Let’s get hands-on and learn about these topics!
Technical requirements
You can continue the practice of using the virtual machine (VM) created at the beginning of this book in Chapter 1, Getting RHEL Up and Running. Any additional packages required for this chapter will be indicated alongside the text.
Identifying processes, checking memory usage, and killing processes
A process is a program that runs on our system—it might be a user logged in via Secure Shell (SSH) that has a bash terminal process running, or even the portion of the SSH daemon listening and replying to remote connections. Alternatively, it could be a program such as a mail client, a file manager, or more being executed.
Of course, processes take up resources in our system: memory, Central Processing Unit (CPU), disk, and more. Identifying or locating ones that might be misbehaving is a key task for system administrators.
Some of the basics were already covered in Chapter 4, Tools for Regular Operations, but it would be a good idea to have a refresher on these before continuing. However, here, we will be showing and using some of those tools in the context of performance tuning, such as the top command, which allows us to see processes and sort lists based on CPU usage, memory usage, and more. (Check the output of man top for a refresher on how to change the sorting criteria.)
One parameter to watch while checking system performance is the load average, which is a moving average made by the processes that are ready to run or are waiting for input/output (I/O) to complete. It’s composed of three values—1, 5, and 15 minutes—and gives an idea of whether a load is increasing or decreasing. A rule of thumb is that if a load average is below 1, there is no resource saturation.
The load average is shown alongside many other tools, such as the aforementioned top , uptime or w commands.
If the system-load average is growing, the CPU or memory usage is spiking, and if some processes are listed there, they will be easier to locate in the top output. If the load average is also high and increasing, it might be possible that the I/O operations are increasing it. It is possible to install the iotop package, which provides the iotop command to monitor disk activity. When executed, it will show the processes in the system and the disk activity related to each one—that is, reads, writes, and swaps that might give us some more hints about where to look.
Once a process has been identified as taking too many resources, we can send a signal to control it.
A signal list can be obtained with the kill –l command, as illustrated in the following screenshot:
Figure 16.1 – Available signals to send to the processes
Note that each signal contains a number and a name—both can be used to send the signal to the process via its process identifier (PID).
Let’s review the most common ones, as follows:
Table 16.1 – Signal names, IDs, and their common usage
From the list shown in Figure 16.1, it’s important to know that each signal has a disposition—that is, once a signal is sent, the process must, according to the signal received, perform one of the following actions: terminate, ignore the signal, perform a core dump, stop the process, or continue the process if it was stopped. The exact details about each signal can be checked at man 7 signal, as illustrated in the following screenshot:
Figure 16.2 – The listing of signals, number equivalents, disposition (action), and behavior (man 7 signal)
One of the most typical usages when arriving at this point is to terminate processes that are misbehaving, so a combination of locating the process, obtaining the PID, and sending a signal to it is a very common task. In fact, it is so common that there are even tools that allow you to combine these stages in one command.
For example, we can compare ps aux|grep -i chrome|grep –v grep|awk '{print $2}'|xargs kill –9 with pkill –9 –f chrome. Both will perform the same action: search for processes named chrome, and send signal 9 (kill) to them.
Of course, even a user logging in is a process in the system (running SSH or the login shell, and so on); we can find the processes started by our target user via a similar construction (with ps, grep, and more) or with pgrep options such as pgrep –l –u user.
Bear in mind that, as the signals indicate, it’s better to send a TERM signal to allow the process to run its internal cleanup steps before exiting, as directly killing them might result in leftovers in our system.
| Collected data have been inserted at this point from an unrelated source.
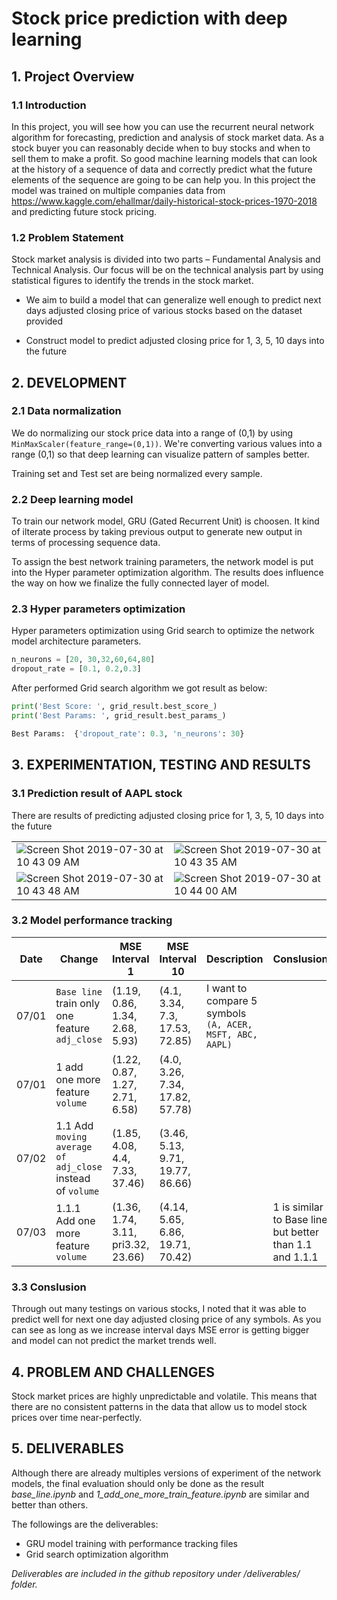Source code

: # Stock price prediction with deep learning #

## 1. Project Overview ##

### 1.1 Introduction ###

In this project, you will see how you can use the recurrent neural network algorithm for forecasting, prediction and analysis of stock market data. As a stock buyer you can reasonably decide when to buy stocks and when to sell them to make a profit. So good machine learning models that can look at the history of a sequence of data and correctly predict what the future elements of the sequence are going to be can help you. In this project the model was trained on multiple companies data from <https://www.kaggle.com/ehallmar/daily-historical-stock-prices-1970-2018> and predicting future stock pricing.

### 1.2 Problem Statement ###

Stock market analysis is divided into two parts – Fundamental Analysis and Technical Analysis. Our focus will be on the technical analysis part by using statistical figures to identify the trends in the stock market.

* We aim to build a model that can generalize well enough to predict next days adjusted closing price of various stocks based on the dataset provided

* Construct model to predict adjusted closing price for 1, 3, 5, 10 days into the future

## 2. DEVELOPMENT ##

### 2.1 Data normalization ###

We do normalizing our stock price data into a range of (0,1) by using `MinMaxScaler(feature_range=(0,1))`. We're converting various values into a range (0,1) so that deep learning can visualize pattern of samples better.

Training set and Test set are being normalized every sample.

### 2.2 Deep learning model ###

To train our network model, GRU (Gated Recurrent Unit) is choosen. It kind of ilterate process by taking previous output to generate new output in terms of processing sequence data.

To assign the best network training parameters, the network model is put into the Hyper parameter optimization algorithm. The results does influence the way on how we finalize the fully connected layer of model.

### 2.3 Hyper parameters optimization ###

Hyper parameters optimization using Grid search to optimize the network model architecture parameters.

```py
n_neurons = [20, 30,32,60,64,80]
dropout_rate = [0.1, 0.2,0.3]
```

After performed Grid search algorithm we got result as below:

```py
print('Best Score: ', grid_result.best_score_)
print('Best Params: ', grid_result.best_params_)

Best Params:  {'dropout_rate': 0.3, 'n_neurons': 30}
```

## 3. EXPERIMENTATION, TESTING AND RESULTS ##

### 3.1 Prediction result of AAPL stock #

There are results of predicting adjusted closing price for 1, 3, 5, 10 days into the future

|                           |                           |
|---------------------------|---------------------------|
|![Screen Shot 2019-07-30 at 10 43 09 AM](https://user-images.githubusercontent.com/49018140/62109924-7f011180-b2d7-11e9-8be7-6fb8ea5170da.png)|![Screen Shot 2019-07-30 at 10 43 35 AM](https://user-images.githubusercontent.com/49018140/62109897-6ee93200-b2d7-11e9-9196-a5792f3234dc.png)|
|![Screen Shot 2019-07-30 at 10 43 48 AM](https://user-images.githubusercontent.com/49018140/62109866-609b1600-b2d7-11e9-90c3-1fb4dc4ede0a.png)|![Screen Shot 2019-07-30 at 10 44 00 AM](https://user-images.githubusercontent.com/49018140/62099069-17d36500-b2b7-11e9-8d3d-0fd34a3ba4f5.png)|

### 3.2 Model performance tracking ###

| Date  | Change                          | MSE Interval 1|MSE Interval 10| Description |Conslusion|
|-------|---------------------------------|---------------|---------------|-------------|----------|
|07/01|`Base line` train only one feature `adj_close`|(1.19, 0.86, 1.34, 2.68, 5.93)|(4.1, 3.34, 7.3, 17.53, 72.85)|I want to compare 5 symbols `(A, ACER, MSFT, ABC, AAPL)`||
|07/01|1 add one more feature `volume`|(1.22, 0.87, 1.27, 2.71, 6.58)|(4.0, 3.26, 7.34, 17.82, 57.78)|||
|07/02|1.1 Add `moving average of adj_close` instead of `volume`|(1.85, 4.08, 4.4, 7.33, 37.46)|(3.46, 5.13, 9.71, 19.77, 86.66)|||
|07/03|1.1.1 Add one more feature `volume`|(1.36, 1.74, 3.11, pri3.32, 23.66)|(4.14, 5.65, 6.86, 19.71, 70.42)||1 is similar to Base line but better than 1.1 and 1.1.1|

### 3.3 Conslusion #

Through out many testings on various stocks, I noted that it was able to predict well for next one day adjusted closing price of any symbols. As you can see as long as we increase interval days MSE error is getting bigger and model can not predict the market trends well.

## 4. PROBLEM AND CHALLENGES ##

Stock market prices are highly unpredictable and volatile. This means that there are no consistent patterns in the data that allow us to model stock prices over time near-perfectly.

## 5. DELIVERABLES ##

Although there are already multiples versions of experiment of the network models, the final evaluation should only be done as the result *base_line.ipynb* and *1_add_one_more_train_feature.ipynb* are similar and better than others.

The followings are the deliverables:

* GRU model training with performance tracking files
* Grid search optimization algorithm

_Deliverables are included in the github repository under /deliverables/ folder._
One interesting command that was widely used before terminal multiplexers such as tmux or screen became commonplace was nohup, which was prepended to commands that would last longer—for example, downloading a big file. This command captured the terminal hangout signal, allowing the executed process to continue execution, storing the output in a nohup.out file that could be checked later.
For example, to download the latest Red Hat Enterprise Linux (RHEL) Image Standard Optical (ISO) file from the customer portal, select one release—for example, 9.0. Then, once logged in at https://access.redhat.com/downloads/content/479/ver=/rhel---9/9.0/x86_64/product-software, we will select the binary ISO and right-click to copy the Uniform Resource Locator (URL) for the download.
Tip
The URLs obtained when copying from the customer portal are timebound, meaning they are only valid for a short period of time. Afterward, the download link is no longer valid and a new one should be obtained after refreshing the URL.
In a terminal, we will then execute the following command with the copied URL:
nohup wget URL_OBTAINED_FROM_CUSTOMER_PORTAL &
With the preceding command, nohup will not close the processes on terminal hang-up (disconnection), so wget will continue downloading the URL. The end ampersand symbol (&) detaches the execution from the active terminal, leaving it as a background job that we can check with the jobs command until it has finished.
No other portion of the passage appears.